_Your assignment_: Every entry that follows should be repeated exactly; drop the images.

_Material for the task_:
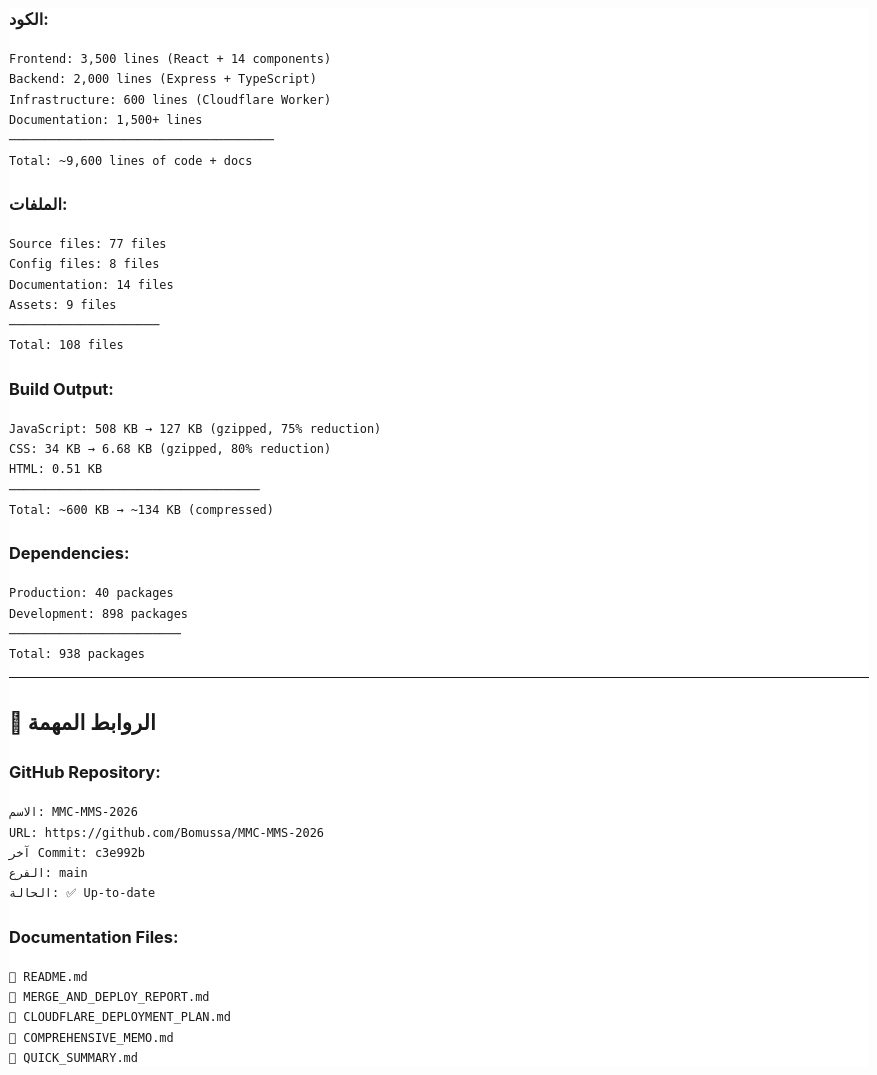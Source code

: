 ### الكود:
```
Frontend: 3,500 lines (React + 14 components)
Backend: 2,000 lines (Express + TypeScript)
Infrastructure: 600 lines (Cloudflare Worker)
Documentation: 1,500+ lines
─────────────────────────────────────
Total: ~9,600 lines of code + docs
```

### الملفات:
```
Source files: 77 files
Config files: 8 files
Documentation: 14 files
Assets: 9 files
─────────────────────
Total: 108 files
```

### Build Output:
```
JavaScript: 508 KB → 127 KB (gzipped, 75% reduction)
CSS: 34 KB → 6.68 KB (gzipped, 80% reduction)
HTML: 0.51 KB
───────────────────────────────────
Total: ~600 KB → ~134 KB (compressed)
```

### Dependencies:
```
Production: 40 packages
Development: 898 packages
────────────────────────
Total: 938 packages
```

---

## 🔗 الروابط المهمة

### GitHub Repository:
```
الاسم: MMC-MMS-2026
URL: https://github.com/Bomussa/MMC-MMS-2026
آخر Commit: c3e992b
الفرع: main
الحالة: ✅ Up-to-date
```

### Documentation Files:
```
📄 README.md
📄 MERGE_AND_DEPLOY_REPORT.md
📄 CLOUDFLARE_DEPLOYMENT_PLAN.md
📄 COMPREHENSIVE_MEMO.md
📄 QUICK_SUMMARY.md
```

_Response for this exercise_:
Source code

: ### الكود:
```
Frontend: 3,500 lines (React + 14 components)
Backend: 2,000 lines (Express + TypeScript)
Infrastructure: 600 lines (Cloudflare Worker)
Documentation: 1,500+ lines
─────────────────────────────────────
Total: ~9,600 lines of code + docs
```

### الملفات:
```
Source files: 77 files
Config files: 8 files
Documentation: 14 files
Assets: 9 files
─────────────────────
Total: 108 files
```

### Build Output:
```
JavaScript: 508 KB → 127 KB (gzipped, 75% reduction)
CSS: 34 KB → 6.68 KB (gzipped, 80% reduction)
HTML: 0.51 KB
───────────────────────────────────
Total: ~600 KB → ~134 KB (compressed)
```

### Dependencies:
```
Production: 40 packages
Development: 898 packages
────────────────────────
Total: 938 packages
```

---

## 🔗 الروابط المهمة

### GitHub Repository:
```
الاسم: MMC-MMS-2026
URL: https://github.com/Bomussa/MMC-MMS-2026
آخر Commit: c3e992b
الفرع: main
الحالة: ✅ Up-to-date
```

### Documentation Files:
```
📄 README.md
📄 MERGE_AND_DEPLOY_REPORT.md
📄 CLOUDFLARE_DEPLOYMENT_PLAN.md
📄 COMPREHENSIVE_MEMO.md
📄 QUICK_SUMMARY.md
```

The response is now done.